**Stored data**
● ● ● ● ● ● ●

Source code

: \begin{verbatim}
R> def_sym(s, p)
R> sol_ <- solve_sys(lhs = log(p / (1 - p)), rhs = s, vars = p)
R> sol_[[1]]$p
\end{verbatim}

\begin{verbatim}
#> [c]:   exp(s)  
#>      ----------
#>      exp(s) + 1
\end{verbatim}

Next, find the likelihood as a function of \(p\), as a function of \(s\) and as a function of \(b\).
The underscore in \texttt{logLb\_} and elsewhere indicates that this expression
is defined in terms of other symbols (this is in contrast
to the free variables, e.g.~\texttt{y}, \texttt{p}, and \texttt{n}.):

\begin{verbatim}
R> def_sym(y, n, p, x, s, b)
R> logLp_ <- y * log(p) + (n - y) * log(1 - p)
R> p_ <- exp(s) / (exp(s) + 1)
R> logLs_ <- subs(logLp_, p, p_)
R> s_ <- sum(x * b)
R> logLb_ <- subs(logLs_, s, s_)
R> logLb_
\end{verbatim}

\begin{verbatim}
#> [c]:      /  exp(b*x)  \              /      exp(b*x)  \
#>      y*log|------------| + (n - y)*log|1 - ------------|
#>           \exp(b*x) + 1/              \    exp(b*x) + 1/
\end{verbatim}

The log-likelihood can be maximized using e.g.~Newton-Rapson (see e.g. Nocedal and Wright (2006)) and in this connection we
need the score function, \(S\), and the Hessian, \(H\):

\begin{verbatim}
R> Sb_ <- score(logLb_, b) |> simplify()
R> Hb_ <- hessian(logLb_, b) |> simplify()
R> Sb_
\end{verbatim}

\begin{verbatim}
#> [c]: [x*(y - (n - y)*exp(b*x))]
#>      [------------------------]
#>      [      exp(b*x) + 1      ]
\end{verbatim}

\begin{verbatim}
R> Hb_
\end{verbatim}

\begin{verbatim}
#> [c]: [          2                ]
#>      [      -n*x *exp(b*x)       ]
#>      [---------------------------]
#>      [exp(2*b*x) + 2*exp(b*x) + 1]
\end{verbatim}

● ● ● ● ● ● ●

**WHAT TO DO**
Please return the records above in their exact form.

**SOLUTION FOR THIS TASK**
Source code

: \begin{verbatim}
R> def_sym(s, p)
R> sol_ <- solve_sys(lhs = log(p / (1 - p)), rhs = s, vars = p)
R> sol_[[1]]$p
\end{verbatim}

\begin{verbatim}
#> [c]:   exp(s)  
#>      ----------
#>      exp(s) + 1
\end{verbatim}

Next, find the likelihood as a function of \(p\), as a function of \(s\) and as a function of \(b\).
The underscore in \texttt{logLb\_} and elsewhere indicates that this expression
is defined in terms of other symbols (this is in contrast
to the free variables, e.g.~\texttt{y}, \texttt{p}, and \texttt{n}.):

\begin{verbatim}
R> def_sym(y, n, p, x, s, b)
R> logLp_ <- y * log(p) + (n - y) * log(1 - p)
R> p_ <- exp(s) / (exp(s) + 1)
R> logLs_ <- subs(logLp_, p, p_)
R> s_ <- sum(x * b)
R> logLb_ <- subs(logLs_, s, s_)
R> logLb_
\end{verbatim}

\begin{verbatim}
#> [c]:      /  exp(b*x)  \              /      exp(b*x)  \
#>      y*log|------------| + (n - y)*log|1 - ------------|
#>           \exp(b*x) + 1/              \    exp(b*x) + 1/
\end{verbatim}

The log-likelihood can be maximized using e.g.~Newton-Rapson (see e.g. Nocedal and Wright (2006)) and in this connection we
need the score function, \(S\), and the Hessian, \(H\):

\begin{verbatim}
R> Sb_ <- score(logLb_, b) |> simplify()
R> Hb_ <- hessian(logLb_, b) |> simplify()
R> Sb_
\end{verbatim}

\begin{verbatim}
#> [c]: [x*(y - (n - y)*exp(b*x))]
#>      [------------------------]
#>      [      exp(b*x) + 1      ]
\end{verbatim}

\begin{verbatim}
R> Hb_
\end{verbatim}

\begin{verbatim}
#> [c]: [          2                ]
#>      [      -n*x *exp(b*x)       ]
#>      [---------------------------]
#>      [exp(2*b*x) + 2*exp(b*x) + 1]
\end{verbatim}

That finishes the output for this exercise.